Existem algumas doenças que podem provocar sintomas semelhantes ao Mal de Alzheimer:.

  • Neurocisticercose (calcificações cerebrais provocadas pela Tênia, ou Solitária).
  • Tumores Cerebrais.
  • Hemorragias Cerebrais.
  • Arteriosclerose.
  • Intoxicações ou reações paradoxais a medicamentos.
  • Atrofia cerebral provocada por alcoolismo.
  • Síndrome de Korsakoff.
  • Deficiência grave de Vitamina B.
  • Hipotireoidismo e anemia graves.
  • Depressão em pacientes de muita idade. Uma Depressão pode imitar o Alzheimer (antigamente essa Depressão era chamada de Pseudo-demência).
  • Idem para Psicoses em pessoas de muita idade.
  • Traumatismos Cranianos e suas seqüelas.

5) Exames:

Nas fases iniciais todos os exames inclusive a Tomografia e a Ressonância Magnética podem ser normais. Mais tarde, poderá haver diminuição do volume cerebral, indicando a atrofia. Mesmo o Pet Scan e o SPECT, que medem a atividade metabólica cerebral nem sempre estão alterados.

6) Tratamento.

No começo é possível diminuir a velocidade da doença, obter melhora de memória e estabilidade do comportamento (que já teve um parente com Alzheimer sabe como isto é importante).

Atualmente os medicamentos mais eficazes são os Inibidores da Acetilcolinesterase. Vitaminas e  Gingko Biloba podem ser úteis, desde que administrados com a medicação específica). Anti-inflamatórios e a Reposição Hormonal com estrógenos não são mais usados.

Alguns cuidados são úteis:

  • Ambiente calmo e com estímulos positivos.
  • Manter as coisas sempre arrumadas da mesma forma, ambiente conhecido, para evitar desorientação maior ainda.
  • Não deixar o paciente sair sozinho (para ele não se perder).
  • Vida saudável: não fumar, não beber, fazer caminhadas, ter uma ocupação mesmo que rotineira e repetitiva.
  • Exercícios para memória.
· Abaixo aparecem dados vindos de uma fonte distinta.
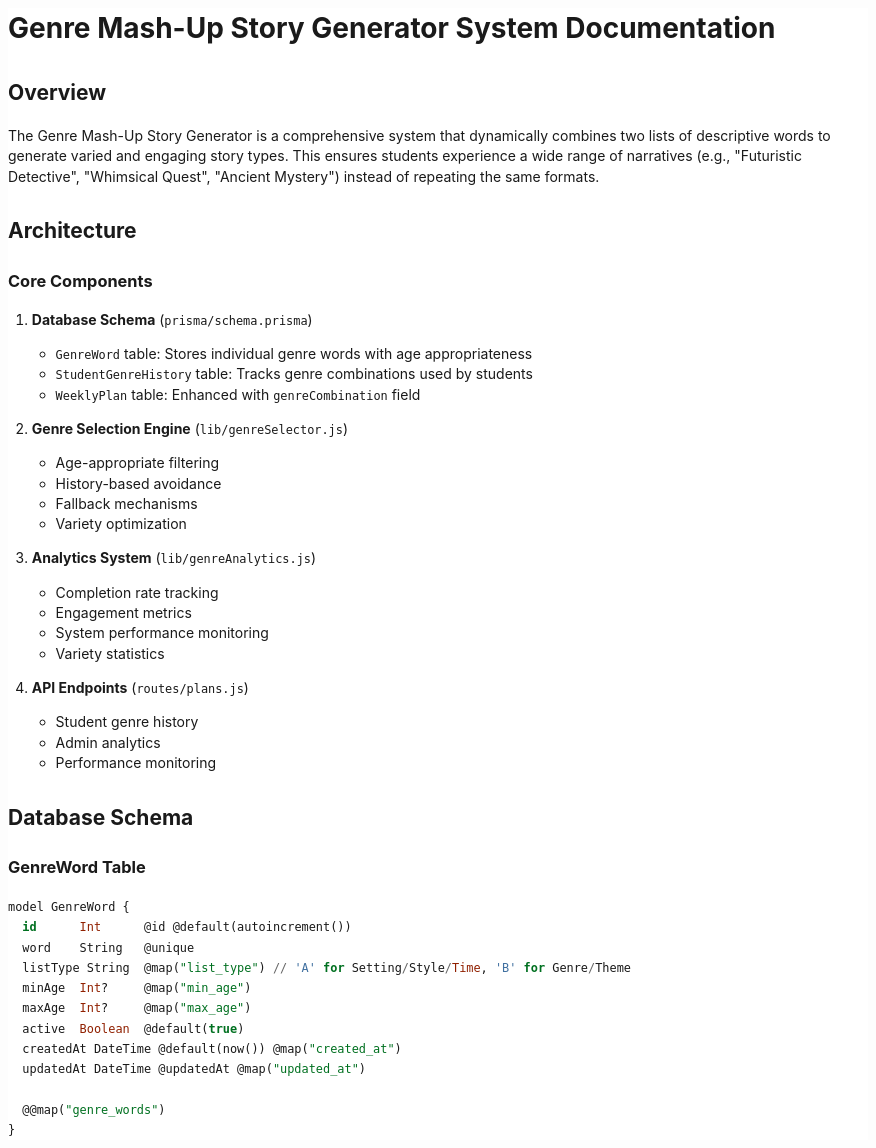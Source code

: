 # Genre Mash-Up Story Generator System Documentation

## Overview

The Genre Mash-Up Story Generator is a comprehensive system that dynamically combines two lists of descriptive words to generate varied and engaging story types. This ensures students experience a wide range of narratives (e.g., "Futuristic Detective", "Whimsical Quest", "Ancient Mystery") instead of repeating the same formats.

## Architecture

### Core Components

1. **Database Schema** (`prisma/schema.prisma`)
   - `GenreWord` table: Stores individual genre words with age appropriateness
   - `StudentGenreHistory` table: Tracks genre combinations used by students
   - `WeeklyPlan` table: Enhanced with `genreCombination` field

2. **Genre Selection Engine** (`lib/genreSelector.js`)
   - Age-appropriate filtering
   - History-based avoidance
   - Fallback mechanisms
   - Variety optimization

3. **Analytics System** (`lib/genreAnalytics.js`)
   - Completion rate tracking
   - Engagement metrics
   - System performance monitoring
   - Variety statistics

4. **API Endpoints** (`routes/plans.js`)
   - Student genre history
   - Admin analytics
   - Performance monitoring

## Database Schema

### GenreWord Table
```sql
model GenreWord {
  id      Int      @id @default(autoincrement())
  word    String   @unique
  listType String  @map("list_type") // 'A' for Setting/Style/Time, 'B' for Genre/Theme
  minAge  Int?     @map("min_age")
  maxAge  Int?     @map("max_age")
  active  Boolean  @default(true)
  createdAt DateTime @default(now()) @map("created_at")
  updatedAt DateTime @updatedAt @map("updated_at")
  
  @@map("genre_words")
}
```

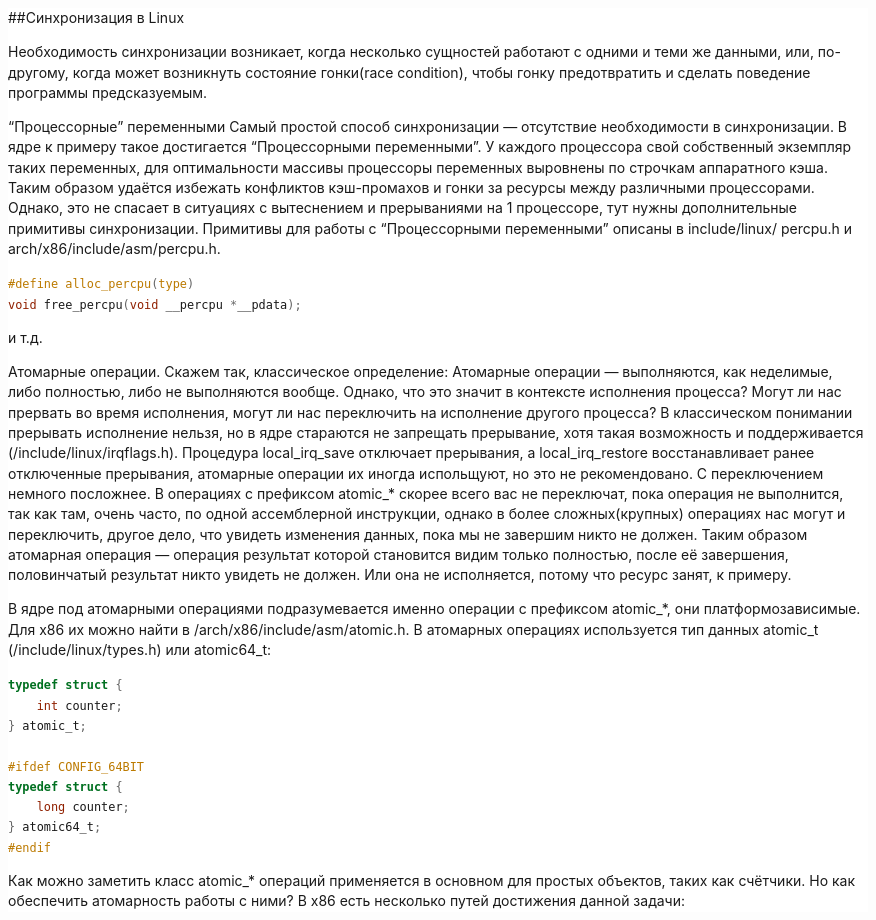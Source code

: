 ##Синхронизация в Linux

Необходимость синхронизации возникает, когда несколько сущностей работают с
одними и теми же данными, или, по-другому, когда может возникнуть состояние
гонки(race condition), чтобы гонку предотвратить и сделать поведение
программы предсказуемым.

“Процессорные” переменными
Самый простой способ синхронизации — отсутствие необходимости в
синхронизации. В ядре к примеру такое достигается “Процессорными
переменными”. У каждого процессора свой собственный экземпляр таких
переменных, для оптимальности массивы процессоры переменных выровнены по
строчкам аппаратного кэша. Таким образом удаётся избежать конфликтов
кэш-промахов и гонки за ресурсы между различными процессорами. Однако, это
не спасает в ситуациях с вытеснением и прерываниями на 1 процессоре, тут
нужны дополнительные примитивы синхронизации.
Примитивы для работы с “Процессорными переменными” описаны в include/linux/
percpu.h и arch/x86/include/asm/percpu.h.
```c
#define alloc_percpu(type)
void free_percpu(void __percpu *__pdata);
```
и т.д.

Атомарные операции.
Скажем так, классическое определение: Атомарные операции — выполняются, как
неделимые, либо полностью, либо не выполняются вообще. Однако, что это
значит в контексте исполнения процесса? Могут ли нас прервать во время
исполнения, могут ли нас переключить   на исполнение другого процесса?
В классическом понимании прерывать исполнение нельзя, но в ядре стараются
не запрещать прерывание, хотя такая возможность и поддерживается
(/include/linux/irqflags.h). Процедура local_irq_save отключает прерывания, а
local_irq_restore восстанавливает ранее отключенные прерывания, атомарные
операции их иногда испольщуют, но это не рекомендовано.
С переключением немного посложнее. В операциях с префиксом atomic_* скорее
всего вас не переключат, пока операция не выполнится, так как там, очень
часто, по одной ассемблерной инструкции, однако в более сложных(крупных)
операциях нас могут и переключить, другое дело, что увидеть изменения
данных, пока мы не завершим никто не должен.
Таким образом атомарная операция — операция результат которой становится
видим только полностью, после её завершения, половинчатый результат никто
увидеть не должен. Или она не исполняется, потому что ресурс занят, к
примеру.

В ядре под атомарными операциями подразумевается именно операции с
префиксом atomic_*, они платформозависимые. Для x86 их можно найти в
/arch/x86/include/asm/atomic.h. В атомарных операциях используется тип данных
atomic_t (/include/linux/types.h) или atomic64_t:
```c
typedef struct {
    int counter;
} atomic_t;

#ifdef CONFIG_64BIT
typedef struct {
    long counter;
} atomic64_t;
#endif
```
Как можно заметить класс atomic_* операций применяется в основном для
простых объектов, таких как счётчики. Но как обеспечить атомарность работы
с ними? В x86 есть несколько путей достижения данной задачи:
Por exemplo: palavras cruzadas, contas matemáticas, contar para a família o que o noticiário de TV mostrou, resumir o que leu no jornal, como foi o capítulo da novela, jogos de memória para crianças, etc.
  • Manter uma luz fraca acesa à noite. Se o paciente acordar saberá onde está.
  • Cartão com identificação, nome e telefone de familiares, etc.
  • Tirar objetos de valor da casa. Provavelmente pessoas estranhas ajudarão a cuidar do paciente.
  • Retirar tapetes soltos e móveis baixos.
  • Barras de segurança nos banheiros e ao lado da cama.
  • Cadeira plástica para o chuveiro
  • Caprichar na higiene inclusive oral.

7) Para a família do portador de Alzheimer:

A Doença de Alzheimer não afeta apenas o paciente mas também suas pessoas próximas, que se desgastam grande em termos emocionais, físicos e financeiros.

Repetir muitas vezes os pedidos mais simples, ajudá-lo a se vestir, se lavar, se alimentar, é muito cansativo.

Mesmo cuidadores profissionais (empregadas bem treinadas, enfermeiras, acompanhantes) correm o risco de ficarem esgotados.

Organize bem os turnos, rodízios, feriados, férias. Não tem sentido todos os cuidadores ficarem cansados ao mesmo tempo.